Dataset entries:
*** Block opens ***
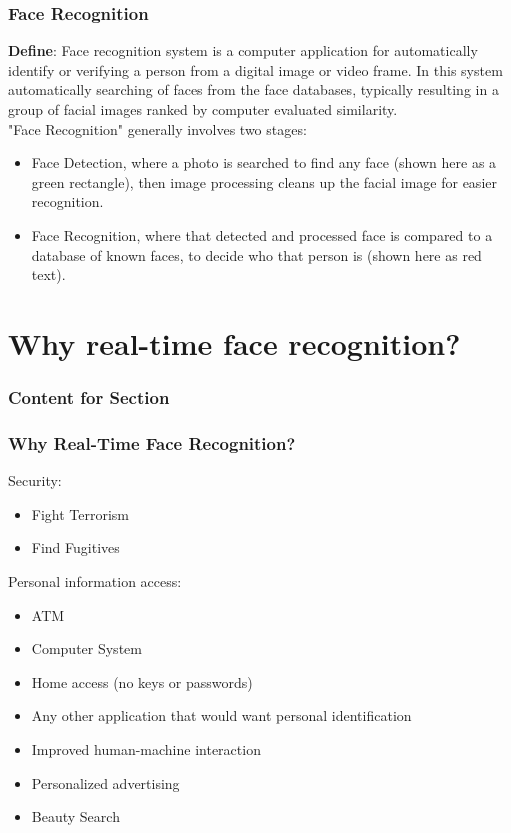 \documentclass[xcolor=dvipsnames]{beamer}
\begin{document}
    \begin{frame}
    \frametitle{Face Recognition}
    \textbf{Define}: Face recognition system is a computer application for automatically identify or verifying a person from a digital image or video frame. In this system automatically searching of faces from the face databases, typically resulting in a group of facial images ranked by computer evaluated similarity.\\
    "Face Recognition" generally involves two stages:
    \begin{itemize}
    \item Face Detection, where a photo is searched to find any face (shown here as a green rectangle), then image processing cleans up the facial image for easier recognition.
    \item Face Recognition, where that detected and processed face is compared to a database of known faces, to decide who that person is (shown here as red text).
    \end{itemize}
    \end{frame}


    \section{Why real-time face recognition?}
    \begin{frame}
      \frametitle{Content for Section \thesection}
      \tableofcontents[currentsection]
    \end{frame}

    \begin{frame}
    \frametitle{Why Real-Time Face Recognition?}
    
    \begin{block}{Security:}
    \begin{itemize}
    \item Fight Terrorism
    \item Find Fugitives
    \end{itemize}
    \end{block}
    
    \begin{block}{Personal information access:}
    \begin{itemize}
    \item ATM
    \item Computer System
    \item Home access (no keys or passwords)
    \item Any other application that would want personal identification
    \end{itemize}
    \end{block}
    
    \begin{itemize}
    \item Improved human-machine interaction
    \item Personalized advertising
    \item Beauty Search
    \end{itemize}
    \end{frame}
\end{document}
*** Block closes ***
> _What to do_: The answer must consist of every line from the data that contains the word "faces".

> _Finished exercise_:
    \textbf{Define}: Face recognition system is a computer application for automatically identify or verifying a person from a digital image or video frame. In this system automatically searching of faces from the face databases, typically resulting in a group of facial images ranked by computer evaluated similarity.\\
    \item Face Recognition, where that detected and processed face is compared to a database of known faces, to decide who that person is (shown here as red text).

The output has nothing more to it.